Ao invés de focar exclusivamente na punição, a Justiça Restaurativa propõe escuta, responsabilização e reparação. Parte do princípio de que o delito não é apenas uma violação da lei, mas um rompimento de vínculos e relações humanas que precisa ser restaurado. Seu processo é voluntário, conduzido por facilitadores capacitados, e busca envolver todas as partes afetadas: vítima, ofensor e comunidade.

Fundamentos e marcos legais

A abordagem restaurativa está em consonância com princípios constitucionais como a dignidade da pessoa humana (Art. 1º, III), a igualdade e o acesso à justiça (Art. 5º), e a construção de uma sociedade mais justa e solidária (Art. 3º, I). Além disso, está alinhada ao conceito de Justiça Multiportas, que reconhece a diversidade de caminhos possíveis para a resolução de conflitos.

No plano legal, a Justiça Restaurativa tem avançado significativamente no Brasil. A Lei nº 13.140/2015 regulamenta a mediação como método autocompositivo, enquanto a Resolução nº 225/2016 do Conselho Nacional de Justiça (CNJ) institui a Política Nacional de Justiça Restaurativa no Judiciário, promovendo diretrizes para sua implementação em todo o país.

Experiências que inspiram

Diversas iniciativas práticas têm mostrado os impactos positivos da Justiça Restaurativa no sistema penal e em outros contextos. Em Porto Alegre, jovens em conflito com a lei participam de círculos de diálogo com resultados expressivos na redução da reincidência. Em estados como São Paulo, Paraná, Goiás, Ceará, Maranhão e Rio Grande do Sul, mulheres privadas de liberdade relatam transformações pessoais profundas ao vivenciarem processos restaurativos. 

Essas práticas também se articulam com instrumentos legais como a remissão de pena, prevista na Lei de Execução Penal, ampliando o escopo de atividades reconhecidas como educativas no sistema prisional.

A atuação da Pastoral Carcerária Nacional

Nesse cenário, a atuação da Pastoral Carcerária Nacional se destaca como uma das maiores impulsionadoras da Justiça Restaurativa no país. Presente em todos os estados, esse Pastoral sociotransformadora da Igreja Católica vinculado à CNBB promove, de maneira contínua, ações que colocam a dignidade humana no centro do debate.

A Pastoral tem investido intensamente na formação de facilitadores e na disseminação dos CCPAZ – Círculos de Construção de Paz, com temáticas variadas e inovadoras. Esses círculos não se limitam ao ambiente prisional: estão sendo implementados em comunidades, grupos de apoio, ONGs, populações quilombolas, com grupos de pessoas LGBTQIAPN+, pastorais sociais, movimentos eclesiais, catequese, escolas e muitos outros espaços, demonstrando que a Justiça Restaurativa ultrapassa os muros das prisões.

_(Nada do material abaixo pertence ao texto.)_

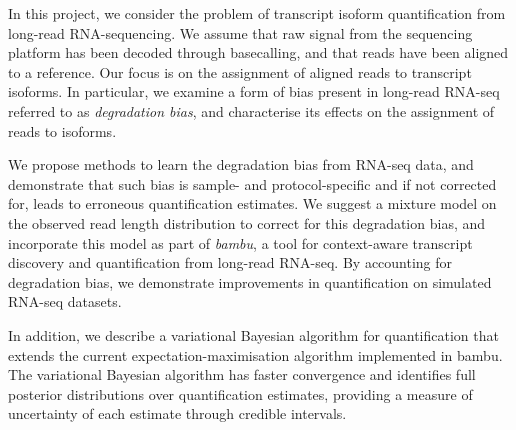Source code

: In this project, we consider the problem of transcript isoform quantification from long-read RNA-sequencing. We assume that raw signal from the sequencing platform has been decoded through basecalling, and that reads have been aligned to a reference. Our focus is on the assignment of aligned reads to transcript isoforms. In particular, we examine a form of bias present in long-read RNA-seq referred to as \textit{degradation bias}, and characterise its effects on the assignment of reads to isoforms. 

We propose methods to learn the degradation bias from RNA-seq data, and demonstrate that such bias is sample- and protocol-specific and if not corrected for, leads to erroneous quantification estimates. We suggest a mixture model on the observed read length distribution to correct for this degradation bias, and incorporate this model as part of \textit{bambu}, a tool for context-aware transcript discovery and quantification from long-read RNA-seq. By accounting for degradation bias, we demonstrate improvements in quantification on simulated RNA-seq datasets. 

In addition, we describe a variational Bayesian algorithm for quantification that extends the current expectation-maximisation algorithm implemented in bambu. The variational Bayesian algorithm has faster convergence and identifies full posterior distributions over quantification estimates, providing a measure of uncertainty of each estimate through credible intervals.  

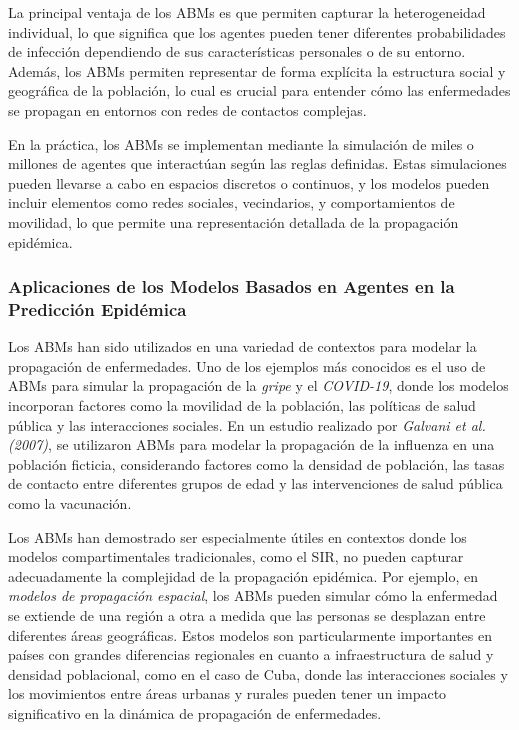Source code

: La principal ventaja de los ABMs es que permiten capturar la heterogeneidad individual, lo que significa que los agentes pueden tener diferentes probabilidades de infección dependiendo de sus características personales o de su entorno. Además, los ABMs permiten representar de forma explícita la estructura social y geográfica de la población, lo cual es crucial para entender cómo las enfermedades se propagan en entornos con redes de contactos complejas.

En la práctica, los ABMs se implementan mediante la simulación de miles o millones de agentes que interactúan según las reglas definidas. Estas simulaciones pueden llevarse a cabo en espacios discretos o continuos, y los modelos pueden incluir elementos como redes sociales, vecindarios, y comportamientos de movilidad, lo que permite una representación detallada de la propagación epidémica.

\subsubsection{Aplicaciones de los Modelos Basados en Agentes en la Predicción Epidémica}

Los ABMs han sido utilizados en una variedad de contextos para modelar la propagación de enfermedades. Uno de los ejemplos más conocidos es el uso de ABMs para simular la propagación de la \textit{gripe} y el \textit{COVID-19}, donde los modelos incorporan factores como la movilidad de la población, las políticas de salud pública y las interacciones sociales. En un estudio realizado por \textit{Galvani et al. (2007)}, se utilizaron ABMs para modelar la propagación de la influenza en una población ficticia, considerando factores como la densidad de población, las tasas de contacto entre diferentes grupos de edad y las intervenciones de salud pública como la vacunación.

Los ABMs han demostrado ser especialmente útiles en contextos donde los modelos compartimentales tradicionales, como el SIR, no pueden capturar adecuadamente la complejidad de la propagación epidémica. Por ejemplo, en \textit{modelos de propagación espacial}, los ABMs pueden simular cómo la enfermedad se extiende de una región a otra a medida que las personas se desplazan entre diferentes áreas geográficas. Estos modelos son particularmente importantes en países con grandes diferencias regionales en cuanto a infraestructura de salud y densidad poblacional, como en el caso de Cuba, donde las interacciones sociales y los movimientos entre áreas urbanas y rurales pueden tener un impacto significativo en la dinámica de propagación de enfermedades.

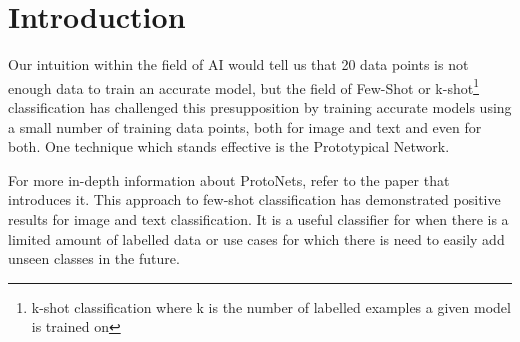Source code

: \documentclass[manuscript, anonymous=true, review=true]{acmart}
\begin{document}


\maketitle

\section{Introduction}
  Our intuition within the field of AI would tell us that 20 data points is not enough data to train an accurate model, but the field of Few-Shot or k-shot\footnote{k-shot classification where k is the number of labelled examples a given model is trained on} classification has challenged this presupposition by training accurate models using a small number of training data points, both for image\cite{NIPS2017_cb8da676, hou2022closerlookprototypeclassifier, JI202081} and text\cite{sun-etal-2019-hierarchical, electronics11152423, Sourati2023-bq, Liu2025-gf} and even for both\cite{Pahde_2021_WACV}.
  One technique which stands effective is the Prototypical Network.

  For more in-depth information about ProtoNets, refer to the paper that introduces it\cite{NIPS2017_cb8da676}.
  This approach to few-shot classification has demonstrated positive results for image\cite{NIPS2017_cb8da676,hou2022closerlookprototypeclassifier, JI202081} and text classification\cite{sun-etal-2019-hierarchical,electronics11152423,Sourati2023-bq,Liu2025-gf}. It is a useful classifier for when there is a limited amount of labelled data or use cases for which there is need to easily add unseen classes in the future.
\end{document}
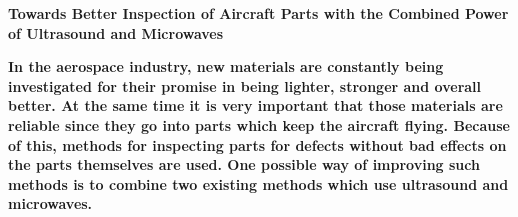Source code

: \documentclass[11pt]{article}
\begin{document}
	
	\begingroup
		\centering
		\LARGE \textbf{Towards Better Inspection of Aircraft Parts with the Combined Power of Ultrasound and Microwaves} \par
		\vspace{1.0cm}
	\endgroup
	
	\begin{multicols}{2}
		\noindent
		\textbf{
			In the aerospace industry, new materials are constantly being investigated for their promise in being lighter, stronger and overall better. At the same time it is very important that those materials are reliable since they go into parts which keep the aircraft flying. Because of this, methods for inspecting parts for defects without bad effects on the parts themselves are used. One possible way of improving such methods is to combine two existing methods which use ultrasound and microwaves.
		}
		
		\noindent
		\lipsum[2-3]
	\end{multicols}
	
\end{document}
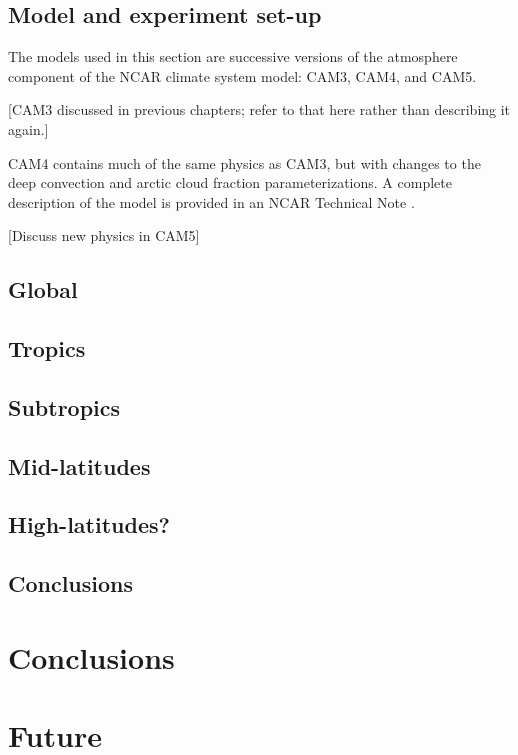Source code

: \section{Model and experiment set-up}
The models used in this section are successive versions of the atmosphere component of the NCAR climate system model: CAM3, CAM4, and CAM5. 

[CAM3 discussed in previous chapters; refer to that here rather than describing it again.]

CAM4 contains much of the same physics as CAM3, but with changes to the deep convection and arctic cloud fraction parameterizations. A complete description of the model is provided in an NCAR Technical Note \cite{cam4_description}.

[Discuss new physics in CAM5]

\section{Global}
\section{Tropics}
\section{Subtropics}
\section{Mid-latitudes}
\section{High-latitudes?}
\section{Conclusions}

\chapter{Conclusions}

\chapter{Future}

%
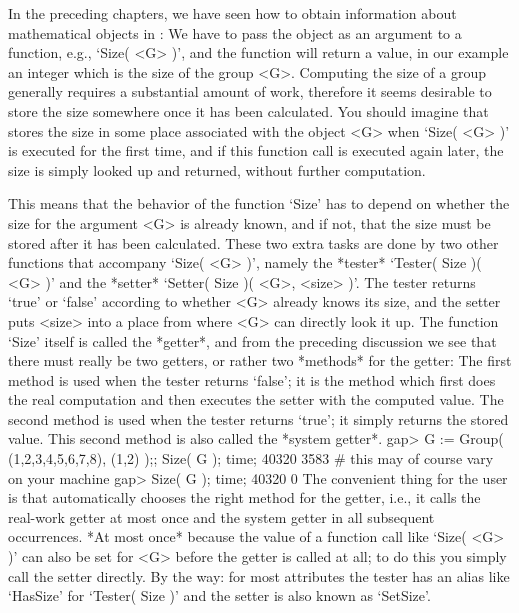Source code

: 



In the  preceding chapters, we have  seen how to obtain information about
mathematical objects in {\GAP}: We have to pass the object as an argument
to a function, e.g., `Size( <G> )', and the function will return a value,
in our example an integer  which is the  size of the group <G>. Computing
the size  of a  group generally  requires  a substantial amount  of work,
therefore it seems desirable to store the size somewhere once it has been
calculated. You should imagine that {\GAP} stores  the size in some place
associated  with the object  <G> when `Size( <G>  )'  is executed for the
first time, and if this function  call is executed  again later, the size
is simply looked up and returned, without further computation.

%
%
This means that the  behavior  of the  function  `Size' has to  depend on
whether the size for the argument <G> is already known,  and if not, that
the size  must be  stored after it  has been  calculated. These two extra
tasks are  done  by two other   functions that accompany `Size(   <G> )',
namely the *tester*  `Tester( Size )( <G>  )'  and the  *setter* `Setter(
Size )( <G>, <size> )'. The tester returns `true' or `false' according to
whether <G>  already knows its  size, and  the setter  puts <size> into a
place from where <G> can directly look  it up. The function `Size' itself
is called the  *getter*, and from the  preceding  discussion we see  that
there must really be two getters, or rather two *methods* for the getter:
The  first method is   used when the   tester returns `false';  it is the
method which first does the real computation and then executes the setter
with   the computed value.  The second  method is  used   when the tester
returns `true'; it simply returns the stored value. This second method is
also called the *system getter*.
\beginexample
    gap> G := Group( (1,2,3,4,5,6,7,8), (1,2) );; Size( G ); time;
    40320
    3583   # this may of course vary on your machine
    gap> Size( G ); time;
    40320
    0
\endexample
The convenient thing  for the user  is that  {\GAP} automatically chooses
the right method  for the getter, i.e.,  it calls the real-work getter at
most once  and the system getter  in all subsequent occurrences. *At most
once* because the value of a function call like `Size( <G> )' can also be
set for <G>  before the getter  is called at all; to  do this you  simply
call the setter directly. By the way: for  most attributes the tester has
an alias like `HasSize' for `Tester( Size )' and the setter is also known
as `SetSize'.

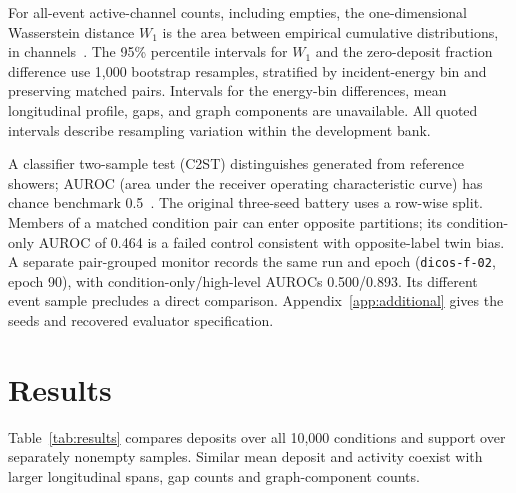 \documentclass[11pt]{article}
\begin{document}
For all-event active-channel counts, including empties, the one-dimensional Wasserstein distance $W_1$ is the area between empirical cumulative distributions, in channels~\cite{kansalmetrics}. The 95\% percentile intervals for $W_1$ and the zero-deposit fraction difference use 1,000 bootstrap resamples, stratified by incident-energy bin and preserving matched pairs. Intervals for the energy-bin differences, mean longitudinal profile, gaps, and graph components are unavailable. All quoted intervals describe resampling variation within the development bank.

A classifier two-sample test (C2ST) distinguishes generated from reference showers; AUROC (area under the receiver operating characteristic curve) has chance benchmark 0.5~\cite{c2st,kansalmetrics}. The original three-seed battery uses a row-wise split. Members of a matched condition pair can enter opposite partitions; its condition-only AUROC of 0.464 is a failed control consistent with opposite-label twin bias. A separate pair-grouped monitor records the same run and epoch (\texttt{dicos-f-02}, epoch 90), with condition-only/high-level AUROCs 0.500/0.893. Its different event sample precludes a direct comparison. Appendix~\ref{app:additional} gives the seeds and recovered evaluator specification.

\section{Results}
\label{sec:results}

Table~\ref{tab:results} compares deposits over all 10,000 conditions and support over separately nonempty samples. Similar mean deposit and activity coexist with larger longitudinal spans, gap counts and graph-component counts.
\end{document}
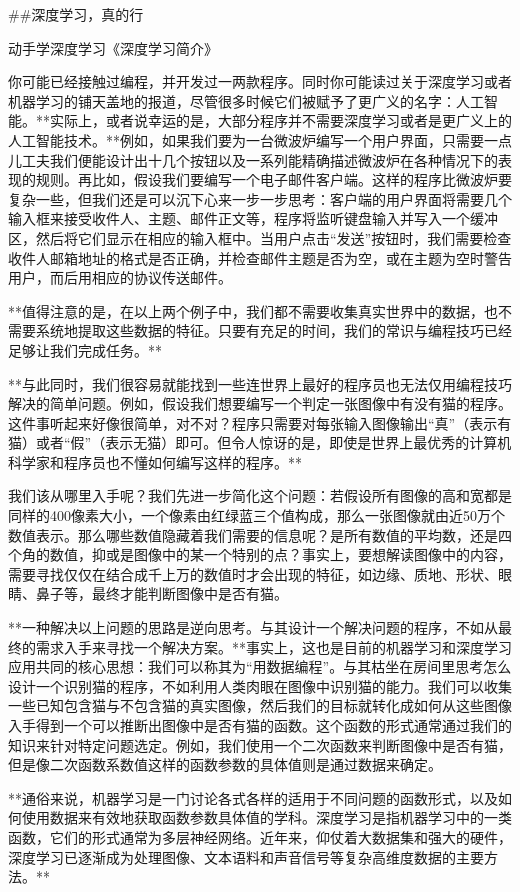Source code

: 

##深度学习，真的行

动手学深度学习《深度学习简介》

你可能已经接触过编程，并开发过一两款程序。同时你可能读过关于深度学习或者机器学习的铺天盖地的报道，尽管很多时候它们被赋予了更广义的名字：人工智能。**实际上，或者说幸运的是，大部分程序并不需要深度学习或者是更广义上的人工智能技术。**例如，如果我们要为一台微波炉编写一个用户界面，只需要一点儿工夫我们便能设计出十几个按钮以及一系列能精确描述微波炉在各种情况下的表现的规则。再比如，假设我们要编写一个电子邮件客户端。这样的程序比微波炉要复杂一些，但我们还是可以沉下心来一步一步思考：客户端的用户界面将需要几个输入框来接受收件人、主题、邮件正文等，程序将监听键盘输入并写入一个缓冲区，然后将它们显示在相应的输入框中。当用户点击“发送”按钮时，我们需要检查收件人邮箱地址的格式是否正确，并检查邮件主题是否为空，或在主题为空时警告用户，而后用相应的协议传送邮件。

**值得注意的是，在以上两个例子中，我们都不需要收集真实世界中的数据，也不需要系统地提取这些数据的特征。只要有充足的时间，我们的常识与编程技巧已经足够让我们完成任务。**

**与此同时，我们很容易就能找到一些连世界上最好的程序员也无法仅用编程技巧解决的简单问题。例如，假设我们想要编写一个判定一张图像中有没有猫的程序。这件事听起来好像很简单，对不对？程序只需要对每张输入图像输出“真”（表示有猫）或者“假”（表示无猫）即可。但令人惊讶的是，即使是世界上最优秀的计算机科学家和程序员也不懂如何编写这样的程序。**

我们该从哪里入手呢？我们先进一步简化这个问题：若假设所有图像的高和宽都是同样的400像素大小，一个像素由红绿蓝三个值构成，那么一张图像就由近50万个数值表示。那么哪些数值隐藏着我们需要的信息呢？是所有数值的平均数，还是四个角的数值，抑或是图像中的某一个特别的点？事实上，要想解读图像中的内容，需要寻找仅仅在结合成千上万的数值时才会出现的特征，如边缘、质地、形状、眼睛、鼻子等，最终才能判断图像中是否有猫。

**一种解决以上问题的思路是逆向思考。与其设计一个解决问题的程序，不如从最终的需求入手来寻找一个解决方案。**事实上，这也是目前的机器学习和深度学习应用共同的核心思想：我们可以称其为“用数据编程”。与其枯坐在房间里思考怎么设计一个识别猫的程序，不如利用人类肉眼在图像中识别猫的能力。我们可以收集一些已知包含猫与不包含猫的真实图像，然后我们的目标就转化成如何从这些图像入手得到一个可以推断出图像中是否有猫的函数。这个函数的形式通常通过我们的知识来针对特定问题选定。例如，我们使用一个二次函数来判断图像中是否有猫，但是像二次函数系数值这样的函数参数的具体值则是通过数据来确定。

**通俗来说，机器学习是一门讨论各式各样的适用于不同问题的函数形式，以及如何使用数据来有效地获取函数参数具体值的学科。深度学习是指机器学习中的一类函数，它们的形式通常为多层神经网络。近年来，仰仗着大数据集和强大的硬件，深度学习已逐渐成为处理图像、文本语料和声音信号等复杂高维度数据的主要方法。**

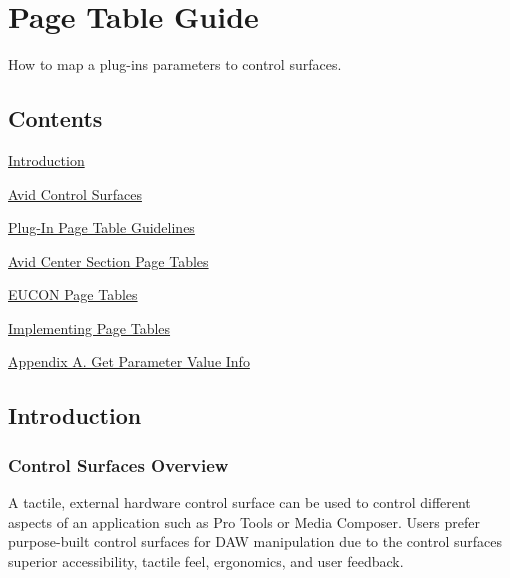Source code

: \hypertarget{a00363}{}\section{Page Table Guide}
\label{a00363}
How to map a plug-\/in\textquotesingle{}s parameters to control surfaces. 

\hypertarget{a00363_aax_page_table_guide_contents}{}\subsection{Contents}\label{a00363_aax_page_table_guide_contents}
\begin{DoxyItemize}
\item \hyperlink{a00363_aax_page_table_guide_01_introduction}{Introduction} \item \hyperlink{a00363_aax_page_table_guide_02_avid_control_surfaces}{Avid Control Surfaces} \item \hyperlink{a00363_aax_page_table_guide_03_plug_in_page_table_guidelines}{Plug-\/\+In Page Table Guidelines} \item \hyperlink{a00363_aax_page_table_guide_04_avid_center_section_page_tables}{Avid Center Section Page Tables} \item \hyperlink{a00363_aax_page_table_guide__eucon_page_tables}{E\+U\+C\+O\+N Page Tables} \item \hyperlink{a00363_aax_page_table_guide_05_implementing_page_tables}{Implementing Page Tables} \item \hyperlink{a00363_aax_page_table_guide_a_get_parameter_value_info}{Appendix A. Get Parameter Value Info}\end{DoxyItemize}
 \hypertarget{a00363_aax_page_table_guide_01_introduction}{}\subsection{Introduction}\label{a00363_aax_page_table_guide_01_introduction}
 \hypertarget{a00363_subsection__control_surfaces_overview}{}\subsubsection{Control Surfaces Overview}\label{a00363_subsection__control_surfaces_overview}
A tactile, external hardware control surface can be used to control different aspects of an application such as Pro Tools or Media Composer. Users prefer purpose-\/built control surfaces for D\+A\+W manipulation due to the control surface\textquotesingle{}s superior accessibility, tactile feel, ergonomics, and user feedback.

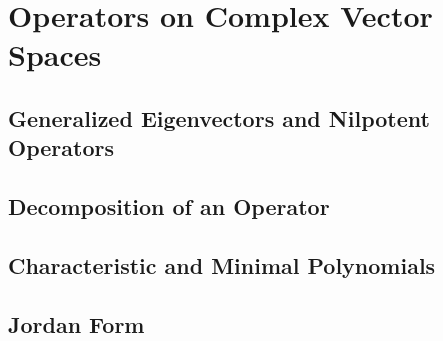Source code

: \chapter{Operators on Complex Vector Spaces}

\section{\label{8.A} Generalized Eigenvectors and Nilpotent Operators}

\section{\label{8.B} Decomposition of an Operator}

\section{\label{8.C} Characteristic and Minimal Polynomials}

\section{\label{8.D} Jordan Form}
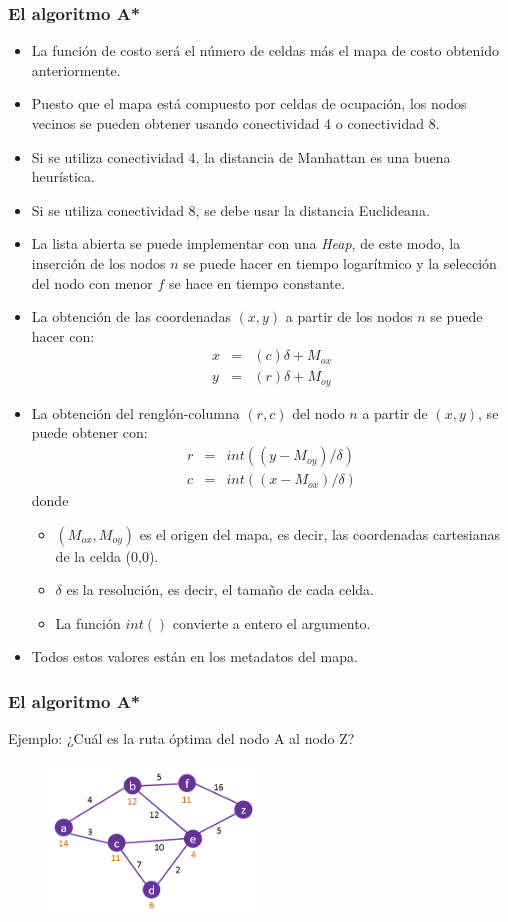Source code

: \begin{frame}\frametitle{El algoritmo A*}
  \begin{itemize}
  \item La función de costo será el número de celdas más el mapa de costo obtenido anteriormente.
  \item Puesto que el mapa está compuesto por celdas de ocupación, los nodos vecinos se pueden obtener usando conectividad 4 o conectividad 8.
  \item Si se utiliza conectividad 4, la distancia de Manhattan es una buena heurística.
  \item Si se utiliza conectividad 8, se debe usar la distancia Euclideana.
  \item La lista abierta se puede implementar con una \textit{Heap}, de este modo, la inserción de los nodos $n$ se puede hacer en tiempo logarítmico y la selección del nodo con menor $f$ se hace en tiempo constante.
  \item La obtención de las coordenadas $(x,y)$ a partir de los nodos $n$ se puede hacer con:
    \begin{eqnarray*}
      x &=& (c)\delta + M_{ox}\\
      y &=& (r)\delta + M_{oy}
    \end{eqnarray*}
  \item La obtención del renglón-columna $(r,c)$ del nodo $n$ a partir de $(x,y)$, se puede obtener con:
    \begin{eqnarray*}
      r &=& int((y - M_{oy})/\delta)\\
      c &=& int((x - M_{ox})/\delta)
    \end{eqnarray*}
    donde
    \begin{itemize}
    \item $(M_{ox}, M_{oy})$ es el origen del mapa, es decir, las coordenadas cartesianas de la celda (0,0).
    \item $\delta$ es la resolución, es decir, el tamaño de cada celda.
    \item La función $int()$ convierte a entero el argumento. 
    \end{itemize}
    \item Todos estos valores están en los metadatos del mapa. 
  \end{itemize}
\end{frame}

\begin{frame}\frametitle{El algoritmo A*}
  Ejemplo: ¿Cuál es la ruta óptima del nodo A al nodo Z?
  \begin{figure}
    \centering
    \includegraphics[width=0.5\textwidth]{Figures/AStarExample.png}
  \end{figure}
\end{frame}

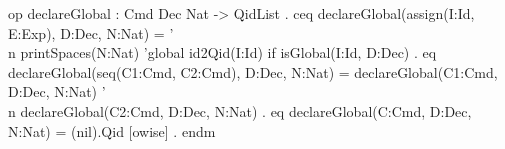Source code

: \documentclass{llncs}%
\begin{document}
    op declareGlobal : Cmd Dec Nat -> QidList .
   ceq declareGlobal(assign(I:Id, E:Exp), D:Dec, N:Nat) = 
       '\\n printSpaces(N:Nat) 'global id2Qid(I:Id) 
    if isGlobal(I:Id, D:Dec) .    
    eq declareGlobal(seq(C1:Cmd, C2:Cmd), D:Dec, N:Nat) =
       declareGlobal(C1:Cmd, D:Dec, N:Nat) '\\n
       declareGlobal(C2:Cmd, D:Dec, N:Nat) .
    eq declareGlobal(C:Cmd, D:Dec, N:Nat) = (nil).Qid [owise] .
endm
\nwendcode{}\nwdocspar



\end{document}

As formações garantem a presença de agentes preparados para facilitar e criar núcleos de atendimento às mais diversas demandas sociais. Além disso, a Pastoral oferece cursos sobre comunicação não violenta, autoconhecimento, autocontrole, fortalecimento de vínculos, mediação de pequenos conflitos, celebração da vida e outras temáticas fundamentais para a construção de uma convivência mais pacífica e restauradora.

Como parte desse esforço, a Pastoral Carcerária Nacional também disponibiliza dois cadernos de círculos especialmente desenvolvidos para multiplicar práticas restaurativas em diversos contextos: 

  • O primeiro caderno contém 100 círculos prontos para aplicação, com temáticas variadas que vão desde resolução de conflitos até desenvolvimento pessoal e comunitário.
  • O segundo caderno oferece 24 círculos específicos para pessoas em processo de superação de dependência de substâncias lícitas e ilícitas, promovendo acolhimento, fortalecimento emocional e estratégias de enfrentamento restaurativo.

Esse trabalho, muitas vezes realizado em silêncio e longe dos holofotes, tem mudado vidas. O que a Pastoral realiza é justiça na prática — não apenas institucional, mas comunitária, espiritual e profundamente transformadora.

Romper com a cultura da punição

Apesar dos avanços, ainda há forte resistência à adoção plena da Justiça Restaurativa. A cultura punitiva permanece enraizada no imaginário coletivo e nas instituições. Para muitos, “fazer justiça” ainda significa ver o infrator punido, mesmo que isso não resolva as causas nem as consequências da violência.

É preciso romper com essa lógica. A violência não se combate com mais violência, mas com escuta, empatia, responsabilização e reintegração. A Justiça Restaurativa não pretende substituir o sistema penal em sua totalidade, mas oferece um caminho complementar, ético e eficaz, especialmente em casos onde o sistema tradicional falha.

Uma escolha urgente e possível

O Brasil vive um momento decisivo. Diante das crescentes desigualdades, da descrença nas instituições e da polarização social, a Justiça Restaurativa propõe algo radical: reconstruir laços, restaurar a confiança e prevenir novos danos.

Ela nos convida a escolher entre punir ou restaurar, entre excluir ou reintegrar, entre repetir os erros ou buscar novas soluções. Seu avanço no Brasil está sendo viabilizado por marcos legais, experiências bem-sucedidas e pela atuação incansável de entidades como a Pastoral Carcerária, que reafirma diariamente o potencial de transformação das práticas restaurativas.

A pergunta que fica é: teremos coragem de mudar a forma como fazemos justiça?